Caching
In DataJunction, caching is a crucial component that helps optimize performance by storing and reusing results of expensive operations, such as computing the dimension DAG (Directed Acyclic Graph). This section discusses how caching is used within DataJunction and how you can implement a custom caching solution using FastAPI’s dependency injection.
How Caching is Used
DataJunction employs caching in multiple areas to enhance performance and reduce the load on the database. One of the primary use cases is caching the results of expensive operations like computing the dimension DAG. By caching these results, DataJunction can quickly return previously computed results without having to recompute them, thereby saving time and resources.
Default Caching Implementation
Out of the box, DataJunction comes with a simple in-memory cache that uses SimpleCache
from the cachelib
library. This implementation is straightforward and efficient for development and small-scale deployments.
Here’s a brief look at the default caching implementation:
from cachelib import SimpleCache
class CachelibCache(Cache):
"""A standard implementation of CacheInterface that uses cachelib"""
def __init__(self):
super().__init__()
self.cache = SimpleCache()
def get(self, key: str) -> Optional[Any]:
"""Get a cached value from the simple cache"""
super().get(key)
return self.cache.get(key)
def set(self, key: str, value: Any, timeout: int = 3600) -> None:
"""Cache a value in the simple cache"""
super().set(key, value, timeout)
self.cache.set(key, value, timeout=timeout)
def delete(self, key: str) -> None:
"""Delete a key in the simple cache"""
super().delete(key)
self.cache.delete(key)
Custom Caching Implementation
You can implement a custom cache by using FastAPI’s dependency injection and injecting a get_cache
dependency.
The custom cache must implement the CacheInterface
, which includes the get
, set
and delete
methods.
Here’s the CacheInterface
definition:
from abc import ABC, abstractmethod
from typing import Any, Optional
class CacheInterface(ABC):
"""Cache interface"""
@abstractmethod
def get(self, key: str) -> Optional[Any]:
"""Get a cached value"""
@abstractmethod
def set(self, key: str, value: Any, timeout: int = 300) -> None:
"""Cache a value"""
@abstractmethod
def delete(self, key: str) -> None:
"""Delete a cache key"""
Implementing a Custom Cache
To implement a custom cache, create a class that extends CacheInterface
and override the get
, set
, and delete
methods. Then, use FastAPI’s dependency injection to inject your custom cache.

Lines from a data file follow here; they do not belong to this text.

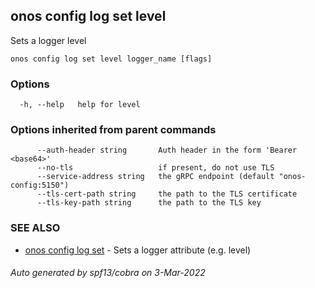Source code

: ## onos config log set level

Sets a logger level

```
onos config log set level logger_name [flags]
```

### Options

```
  -h, --help   help for level
```

### Options inherited from parent commands

```
      --auth-header string       Auth header in the form 'Bearer <base64>'
      --no-tls                   if present, do not use TLS
      --service-address string   the gRPC endpoint (default "onos-config:5150")
      --tls-cert-path string     the path to the TLS certificate
      --tls-key-path string      the path to the TLS key
```

### SEE ALSO

* [onos config log set](onos_config_log_set.md)	 - Sets a logger attribute (e.g. level)

###### Auto generated by spf13/cobra on 3-Mar-2022
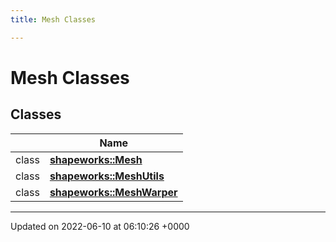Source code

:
```yaml
---
title: Mesh Classes

---
```


# Mesh Classes



## Classes

|                | Name           |
| -------------- | -------------- |
| class | **[shapeworks::Mesh](../Classes/classshapeworks_1_1Mesh.md)**  |
| class | **[shapeworks::MeshUtils](../Classes/classshapeworks_1_1MeshUtils.md)**  |
| class | **[shapeworks::MeshWarper](../Classes/classshapeworks_1_1MeshWarper.md)**  |






-------------------------------

Updated on 2022-06-10 at 06:10:26 +0000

Here’s an example of a custom cache implementation:
from fastapi import Request
from datajunction_server.internal.caching.noop_cache import noop_cache
class MyCustomCache(CacheInterface):
"""A custom cache implementation"""
def __init__(self):
# Initialize your custom cache here
...
def get(self, key: str) -> Optional[Any]:
# Implement the logic to retrieve a cached value
...
def set(self, key: str, value: Any, timeout: int = 300) -> None:
# Implement the logic to cache a value
...
def delete(self, key: str) -> None:
# Implement the logic to delete a cache key
...
def get_cache(request: Request) -> Optional[CacheInterface]:
"""Dependency for retrieving a custom cache implementation"""
cache_control = request.headers.get("Cache-Control", "")
skip_cache = "no-cache" in cache_control
return noop_cache if skip_cache else MyCustomCache()
Respecting the no-cache
Header
The open-source get_cache
dependency respects the no-cache
header in requests. This means that if a request contains
the Cache-Control: no-cache
header, the cache will be bypassed, and fresh data will be fetched. This is done by
returning an instance of NoOpCache
which simply wraps the base Cache
implementation that logs caching activity.
It is recommended that custom cache implementations also respect this header to ensure consistency. “Turning off the
cache” when a no-cache
header is detected is as simple as making sure the dependency injected function returns the
NoOpCache
instance that can be imported from datajunction_server.internal.caching.noop_cache
.